Liberal ALDE leader Guy Verhofstadt said "there is insufficient common ground" to join forces with M5S.
Earlier M5S members voted to leave their current alliance with the UK Independence Party (UKIP). That could weaken UKIP's parliamentary influence.
M5S was also rebuffed by Green MEPs.
M5S founder Beppe Grillo - previously a comedian - said the snub by ALDE was a move by "the establishment", preventing his party from having greater influence.
In a blog post (in Italian), he said: "All possible forces moved against us. We shook the system like never before."
But M5S "will continue its work to create an independent political group for the next European legislature: the DDM (Direct Democracy Movement)", he pledged.
Being in a parliamentary group brings more EU funding and influence to a party than being non-aligned.
Unlike the liberal group, M5S is anti-euro and wants Italy to hold a referendum on whether to keep the single currency. Mr Grillo often criticises the way the EU is run.
Mr Verhofstadt, a veteran campaigner for deeper EU integration, said "there remain fundamental differences on key European issues" between ALDE and M5S.
His decision means ALDE loses the chance of becoming the third-biggest group in the parliament.

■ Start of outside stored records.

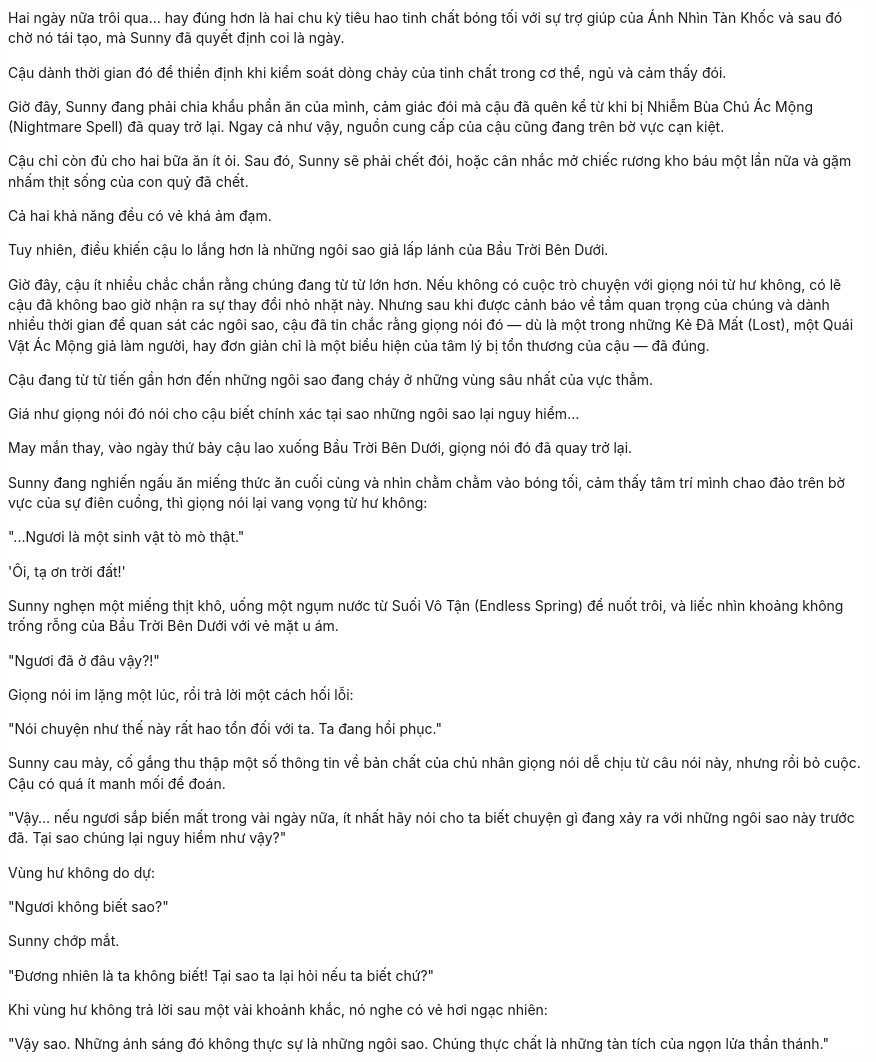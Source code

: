 Hai ngày nữa trôi qua… hay đúng hơn là hai chu kỳ tiêu hao tinh chất bóng tối với sự trợ giúp của Ánh Nhìn Tàn Khốc và sau đó chờ nó tái tạo, mà Sunny đã quyết định coi là ngày.

Cậu dành thời gian đó để thiền định khi kiểm soát dòng chảy của tinh chất trong cơ thể, ngủ và cảm thấy đói.

Giờ đây, Sunny đang phải chia khẩu phần ăn của mình, cảm giác đói mà cậu đã quên kể từ khi bị Nhiễm Bùa Chú Ác Mộng (Nightmare Spell) đã quay trở lại. Ngay cả như vậy, nguồn cung cấp của cậu cũng đang trên bờ vực cạn kiệt.

Cậu chỉ còn đủ cho hai bữa ăn ít ỏi. Sau đó, Sunny sẽ phải chết đói, hoặc cân nhắc mở chiếc rương kho báu một lần nữa và gặm nhấm thịt sống của con quỷ đã chết.

Cả hai khả năng đều có vẻ khá ảm đạm.

Tuy nhiên, điều khiến cậu lo lắng hơn là những ngôi sao giả lấp lánh của Bầu Trời Bên Dưới.

Giờ đây, cậu ít nhiều chắc chắn rằng chúng đang từ từ lớn hơn. Nếu không có cuộc trò chuyện với giọng nói từ hư không, có lẽ cậu đã không bao giờ nhận ra sự thay đổi nhỏ nhặt này. Nhưng sau khi được cảnh báo về tầm quan trọng của chúng và dành nhiều thời gian để quan sát các ngôi sao, cậu đã tin chắc rằng giọng nói đó — dù là một trong những Kẻ Đã Mất (Lost), một Quái Vật Ác Mộng giả làm người, hay đơn giản chỉ là một biểu hiện của tâm lý bị tổn thương của cậu — đã đúng.

Cậu đang từ từ tiến gần hơn đến những ngôi sao đang cháy ở những vùng sâu nhất của vực thẳm.

Giá như giọng nói đó nói cho cậu biết chính xác tại sao những ngôi sao lại nguy hiểm…

May mắn thay, vào ngày thứ bảy cậu lao xuống Bầu Trời Bên Dưới, giọng nói đó đã quay trở lại.

Sunny đang nghiến ngấu ăn miếng thức ăn cuối cùng và nhìn chằm chằm vào bóng tối, cảm thấy tâm trí mình chao đảo trên bờ vực của sự điên cuồng, thì giọng nói lại vang vọng từ hư không:

"...Ngươi là một sinh vật tò mò thật."

'Ôi, tạ ơn trời đất!'

Sunny nghẹn một miếng thịt khô, uống một ngụm nước từ Suối Vô Tận (Endless Spring) để nuốt trôi, và liếc nhìn khoảng không trống rỗng của Bầu Trời Bên Dưới với vẻ mặt u ám.

"Ngươi đã ở đâu vậy?!"

Giọng nói im lặng một lúc, rồi trả lời một cách hối lỗi:

"Nói chuyện như thế này rất hao tổn đối với ta. Ta đang hồi phục."

Sunny cau mày, cố gắng thu thập một số thông tin về bản chất của chủ nhân giọng nói dễ chịu từ câu nói này, nhưng rồi bỏ cuộc. Cậu có quá ít manh mối để đoán.

"Vậy… nếu ngươi sắp biến mất trong vài ngày nữa, ít nhất hãy nói cho ta biết chuyện gì đang xảy ra với những ngôi sao này trước đã. Tại sao chúng lại nguy hiểm như vậy?"

Vùng hư không do dự:

"Ngươi không biết sao?"

Sunny chớp mắt.

"Đương nhiên là ta không biết! Tại sao ta lại hỏi nếu ta biết chứ?"

Khi vùng hư không trả lời sau một vài khoảnh khắc, nó nghe có vẻ hơi ngạc nhiên:

"Vậy sao. Những ánh sáng đó không thực sự là những ngôi sao. Chúng thực chất là những tàn tích của ngọn lửa thần thánh."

UKIP's Nigel Farage voiced satisfaction over the ALDE snub, saying "I didn't expect to be proved correct so quickly".
Earlier he had called Five Star's approach to ALDE "completely illogical".
UKIP's group - Europe of Freedom and Direct Democracy (EFDD) - will be much weakened if the Italian MEPs leave.
EFDD has 44 seats in total, including 20 UKIP members and 17 from M5S.
The M5S vote to join ALDE on Monday was 78.5% in favour - that is, 31,914 votes. The party believes profoundly in deciding policy through direct online voting by its members.
Earlier, Mr Grillo argued that with Brexit looming, UKIP would be focused on "the political future of the UK" and British MEPs would not be in the parliament after the 2019 European elections.
He said M5S and UKIP had voted the same way in no more than 20% of cases.
Despite the ALDE snub, it agreed on a joint blueprint for fundamental EU reform with M5S last week.
Both oppose the "grand coalition" that dominates the EU institutions: the centre-right European People's Party (EPP) and centre-left Socialists and Democrats (S&D). Those two blocs got €17.4m (£15m; $18m) and €15.3m in EU funding last year, respectively.
ALDE got €5.7m in EU funding and the EFDD got €3.8m.
The ALDE-M5S blueprint says both agree that the EU of today "is unable to deliver the results that citizens expect in terms of prosperity and protection".
"We need to make the European Union the global champion of civil liberties, fundamental rights and the rule of law," they say.
They also agree that the euro's "underlying flaws" must be fixed. And both call for "a more democratic and transparent" EU.